There are, however, some very significant differences, most obviously in terms of styling. It was just about possible, if you didn't look too closely, to relate the Coupé to a Ferrari of one sort or another, but that's not going to happen with the Veloster. It looks nothing like anything else on the road, and it's possible that Hyundai may be playing a dangerous game here.
That's because the Veloster's stated rivals include the Vauxhall Astra GTC and Volkswagen Scirocco, each of which is at the same time both more conventional-looking and more obviously attractive. Whether potential buyers of either will be tempted by the curious appearance of the Veloster seems doubtful.
One feature of the Veloster that is absent from the GTC and Scirocco (and indeed the Renault Megane Coupé, which might also be considered one of Hyundai's targets) is its single rear door, which a company spokesman told me was "for practicality". "If it's for practicality, why not have two rear doors?" I asked. He said he didn't know, and I have to admire the honesty.
Still, the "1+2 door" arrangement does make it easier to get into the back of the Veloster, where there is a surprising amount of room as long as you're not particulary tall - headroom in there is very limited, though it's fine in the front, which most definitely was not the case with the old Coupé.
And unlike MINI, which also provides three passenger doors in its Clubman estate, Hyundai repositions the door according to whether the car is being sold in right- or left-hand drive markets. UK Velosters therefore have the third door on the correct (left) side, whereas UK Clubmans don't. For shame, MINI. For shame.
Other aspects of the design are, to put it charitably, eccentric. The sill which you have to lift things over to put them in the luggage compartment is ludicrously high, and rear three-quarter visibility is absolutely awful. The view straight back is better than it might have been, though. The Veloster has a split rear window, and other cars that have this usually have a divider which blocks the view and two glass areas which are each too small to have their own wiper.
In the Veloster, the divider is much higher, and the lower window does have a wiper. It's still not as good as a one-piece window, but it's the best split-window compromise I've seen.

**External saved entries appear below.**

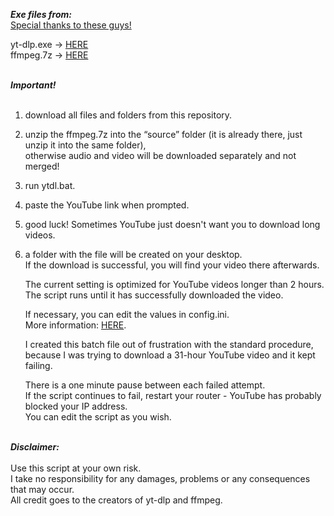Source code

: ***Exe files from:***</br>
<ins>Special thanks to these guys!</ins></br>

yt-dlp.exe → [HERE](https://github.com/yt-dlp/yt-dlp)</br>
ffmpeg.7z →  [HERE](https://github.com/GyanD/codexffmpeg/releases/tag/2025-03-03-git-d21ed2298e)</br></br>

***Important!***</br></br>
1. download all files and folders from this repository.</br>    
2. unzip the ffmpeg.7z into the “source” folder (it is already there, just unzip it into the same folder),</br> 
	 otherwise audio and video will be downloaded separately and not merged!</br>	
3. run ytdl.bat.</br>
4. paste the YouTube link when prompted.</br>
5. good luck! Sometimes YouTube just doesn't want you to download long videos.</br>
6. a folder with the file will be created on your desktop. </br>
    If the download is successful, you will find your video there afterwards.</br>

    The current setting is optimized for YouTube videos longer than 2 hours.</br>
    The script runs until it has successfully downloaded the video.</br>
    
    If necessary, you can edit the values in config.ini.</br> 
    More information: [HERE](https://github.com/yt-dlp/yt-dlp/blob/master/README.md).</br>

    I created this batch file out of frustration with the standard procedure,</br> 
	because I was trying to download a 31-hour YouTube video and it kept failing.</br>

    There is a one minute pause between each failed attempt.</br>
    If the script continues to fail, restart your router - YouTube has probably blocked your IP address.</br>
    You can edit the script as you wish.</br></br>
    
***Disclaimer:***</br></br>
Use this script at your own risk.</br>
I take no responsibility for any damages, problems or any consequences that may occur.</br>
All credit goes to the creators of yt-dlp and ffmpeg.</br>
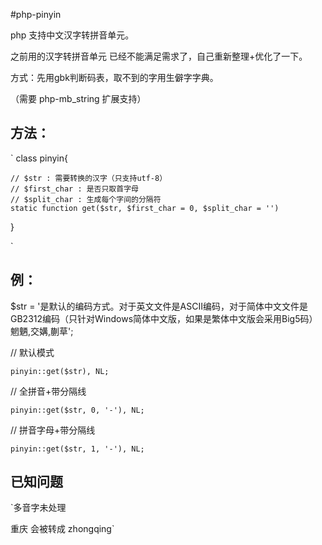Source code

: #php-pinyin

php 支持中文汉字转拼音单元。

之前用的汉字转拼音单元 已经不能满足需求了，自己重新整理+优化了一下。

方式：先用gbk判断码表，取不到的字用生僻字字典。


（需要 php-mb_string 扩展支持）


## 方法： ##

`
class pinyin{

	// $str : 需要转换的汉字（只支持utf-8）
	// $first_char : 是否只取首字母
    // $split_char : 生成每个字间的分隔符
	static function get($str, $first_char = 0, $split_char = '')

}

`


## 例： ##


$str = '是默认的编码方式。对于英文文件是ASCII编码，对于简体中文文件是GB2312编码（只针对Windows简体中文版，如果是繁体中文版会采用Big5码）魍魉,交媾,蒯草';

// 默认模式

`pinyin::get($str), NL;`

// 全拼音+带分隔线

`pinyin::get($str, 0, '-'), NL;`


// 拼音字母+带分隔线

`pinyin::get($str, 1, '-'), NL;`



## 已知问题 ##

`多音字未处理

重庆 会被转成 zhongqing`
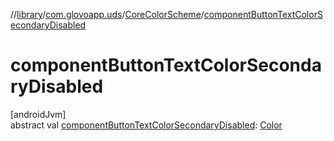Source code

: //[library](../../../index.md)/[com.glovoapp.uds](../index.md)/[CoreColorScheme](index.md)/[componentButtonTextColorSecondaryDisabled](component-button-text-color-secondary-disabled.md)

# componentButtonTextColorSecondaryDisabled

[androidJvm]\
abstract val [componentButtonTextColorSecondaryDisabled](component-button-text-color-secondary-disabled.md): [Color](https://developer.android.com/reference/kotlin/androidx/compose/ui/graphics/Color.html)
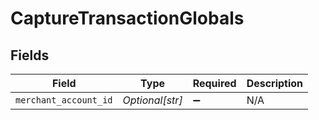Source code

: # CaptureTransactionGlobals


## Fields

| Field                 | Type                  | Required              | Description           |
| --------------------- | --------------------- | --------------------- | --------------------- |
| `merchant_account_id` | *Optional[str]*       | :heavy_minus_sign:    | N/A                   |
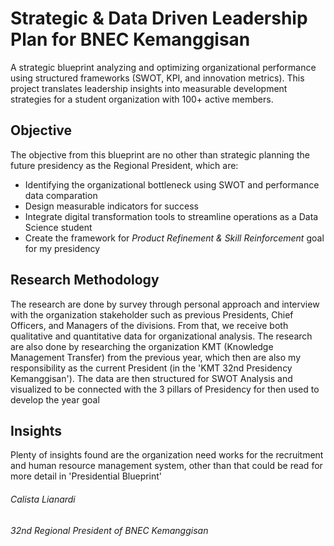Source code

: # Strategic & Data Driven Leadership Plan for BNEC Kemanggisan
A strategic blueprint analyzing and optimizing organizational performance using structured frameworks (SWOT, KPI, and innovation metrics). 
This project translates leadership insights into measurable development strategies for a student organization with 100+ active members.

## Objective
The objective from this blueprint are no other than strategic planning the future presidency as the Regional President, which are:
- Identifying the organizational bottleneck using SWOT and performance data comparation
- Design measurable indicators for success
- Integrate digital transformation tools to streamline operations as a Data Science student
- Create the framework for _Product Refinement & Skill Reinforcement_ goal for my presidency

## Research Methodology
The research are done by survey through personal approach and interview with the organization stakeholder such as previous Presidents, Chief Officers, and Managers of the divisions. From that, we receive both qualitative and quantitative data for organizational analysis. The research are also done by researching the organization KMT (Knowledge Management Transfer) from the previous year, which then are also my responsibility as the current President (in the 'KMT 32nd Presidency Kemanggisan'). The data are then structured for SWOT Analysis and visualized to be connected with the 3 pillars of Presidency for then used to develop the year goal

## Insights
Plenty of insights found are the organization need works for the recruitment and human resource management system, other than that could be read for more detail in 'Presidential Blueprint'


###### _Calista Lianardi_
###### _32nd Regional President of BNEC Kemanggisan_
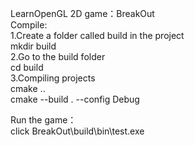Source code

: LearnOpenGL 2D game：BreakOut<br>
Compile:<br>
1.Create a folder called build in the project<br>
  mkdir build<br>
2.Go to the build folder<br>
  cd build<br>
3.Compiling projects<br>
  cmake ..<br>
  cmake --build . --config Debug<br>
  
Run the game：<br>
  click BreakOut\build\bin\test.exe<br>
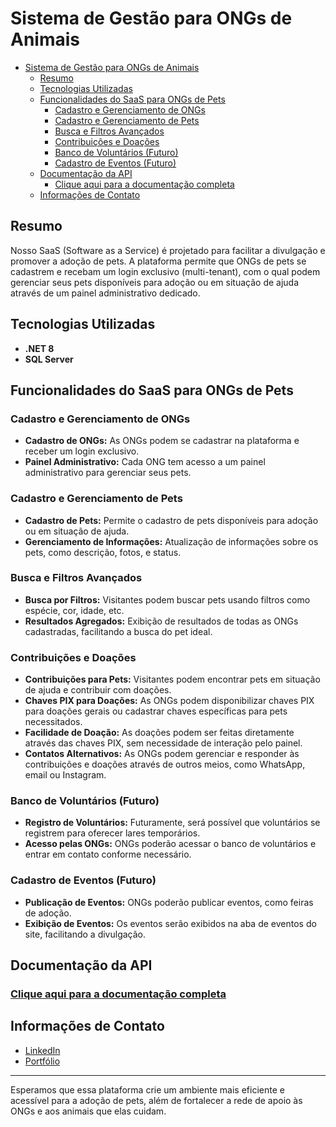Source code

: # Sistema de Gestão para ONGs de Animais


- [Sistema de Gestão para ONGs de Animais](#sistema-de-gest-o-para-ongs-de-animais)
  * [Resumo](#resumo)
  * [Tecnologias Utilizadas](#tecnologias-utilizadas)
  * [Funcionalidades do SaaS para ONGs de Pets](#funcionalidades-do-saas-para-ongs-de-pets)
    + [Cadastro e Gerenciamento de ONGs](#cadastro-e-gerenciamento-de-ongs)
    + [Cadastro e Gerenciamento de Pets](#cadastro-e-gerenciamento-de-pets)
    + [Busca e Filtros Avançados](#busca-e-filtros-avançados)
    + [Contribuições e Doações](#contribuições-e-doações)
    + [Banco de Voluntários (Futuro)](#banco-de-voluntários-futuro)
    + [Cadastro de Eventos (Futuro)](#cadastro-de-eventos-futuro)
  * [Documentação da API](#documentação-da-api)
    + [Clique aqui para a documentação completa](https://github.com/AlarconVinicius/sistema-de-gestao-para-ong-de-animais/wiki)
  * [Informações de Contato](#informa-es-de-contato)

## Resumo
Nosso SaaS (Software as a Service) é projetado para facilitar a divulgação e promover a adoção de pets. A plataforma permite que ONGs de pets se cadastrem e recebam um login exclusivo (multi-tenant), com o qual podem gerenciar seus pets disponíveis para adoção ou em situação de ajuda através de um painel administrativo dedicado.
## Tecnologias Utilizadas
- **.NET 8**
- **SQL Server**
## Funcionalidades do SaaS para ONGs de Pets

### Cadastro e Gerenciamento de ONGs
- **Cadastro de ONGs:** As ONGs podem se cadastrar na plataforma e receber um login exclusivo.
- **Painel Administrativo:** Cada ONG tem acesso a um painel administrativo para gerenciar seus pets.

### Cadastro e Gerenciamento de Pets
- **Cadastro de Pets:** Permite o cadastro de pets disponíveis para adoção ou em situação de ajuda.
- **Gerenciamento de Informações:** Atualização de informações sobre os pets, como descrição, fotos, e status.

### Busca e Filtros Avançados
- **Busca por Filtros:** Visitantes podem buscar pets usando filtros como espécie, cor, idade, etc.
- **Resultados Agregados:** Exibição de resultados de todas as ONGs cadastradas, facilitando a busca do pet ideal.

### Contribuições e Doações
- **Contribuições para Pets:** Visitantes podem encontrar pets em situação de ajuda e contribuir com doações.
- **Chaves PIX para Doações:** As ONGs podem disponibilizar chaves PIX para doações gerais ou cadastrar chaves específicas para pets necessitados.
- **Facilidade de Doação:** As doações podem ser feitas diretamente através das chaves PIX, sem necessidade de interação pelo painel.
- **Contatos Alternativos:** As ONGs podem gerenciar e responder às contribuições e doações através de outros meios, como WhatsApp, email ou Instagram.

### Banco de Voluntários (Futuro)
- **Registro de Voluntários:** Futuramente, será possível que voluntários se registrem para oferecer lares temporários.
- **Acesso pelas ONGs:** ONGs poderão acessar o banco de voluntários e entrar em contato conforme necessário.

### Cadastro de Eventos (Futuro)
- **Publicação de Eventos:** ONGs poderão publicar eventos, como feiras de adoção.
- **Exibição de Eventos:** Os eventos serão exibidos na aba de eventos do site, facilitando a divulgação.

## Documentação da API
### [Clique aqui para a documentação completa](https://github.com/AlarconVinicius/sistema-de-gestao-para-ong-de-animais/wiki)

## Informações de Contato

- [LinkedIn](https://www.linkedin.com/in/vinicius-alarcon/)
- [Portfólio](https://github.com/AlarconVinicius)

---

Esperamos que essa plataforma crie um ambiente mais eficiente e acessível para a adoção de pets, além de fortalecer a rede de apoio às ONGs e aos animais que elas cuidam.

All Velosters use the same 138bhp 1.6-litre petrol engine (with either six-speed manual or six-speed DCT twin-clutch semi-automatic transmission), so they're reasonably but not excitingly quick in a straight line. It would be a waste of a Veloster to drive it exclusively in straight lines, though, because that would be to miss out on the very best part of the car.
I drove this entry-level Veloster along some deserted and very entertaining back roads east of Edinburgh (Hyundai's choice of location, not mine), and it was more fun than I can possibly tell you. They key to this is the fact that the soft but well-damped suspension provides quite a lot of body roll at the rear, which within safe limits gives you an element of back-end steering.
The car therefore enters a corner very willingly without a great deal of steering effort, and is quickly able to accept all the power the engine can provide for the exit. It's not an especially scientific set-up, but it's enormously effective, and having initially been slightly put off by the looks and the slightly low-rent interior I had become a big fan within five miles of setting off.
In terms of equipment, Velosters are either Sport or not Sport. This one, being not Sport, ran on 17" wheels with 215/45 tyres and had front and rear foglights, all-round electric windows, automatic headlights, Bluetooth connectivity, climate control air-conditioning and black cloth upholstery. In Sport models, the upholstery is leather, the front seats are heated, there's a panoramic sunroof, you get cruise control, and the car sits on 18" wheels with 215/40 tyres, all for an extra £2500.
Satellite navigation, a rear-view camera and an eight-speaker audio system are all available as options, but only on the Sport. The more basic trim level is, however, the only one to include the Blue Drive, which has slightly better fuel economy and CO2 emissions and costs £15 a year less to tax, which is fine except that it costs £350 more than the car tested here.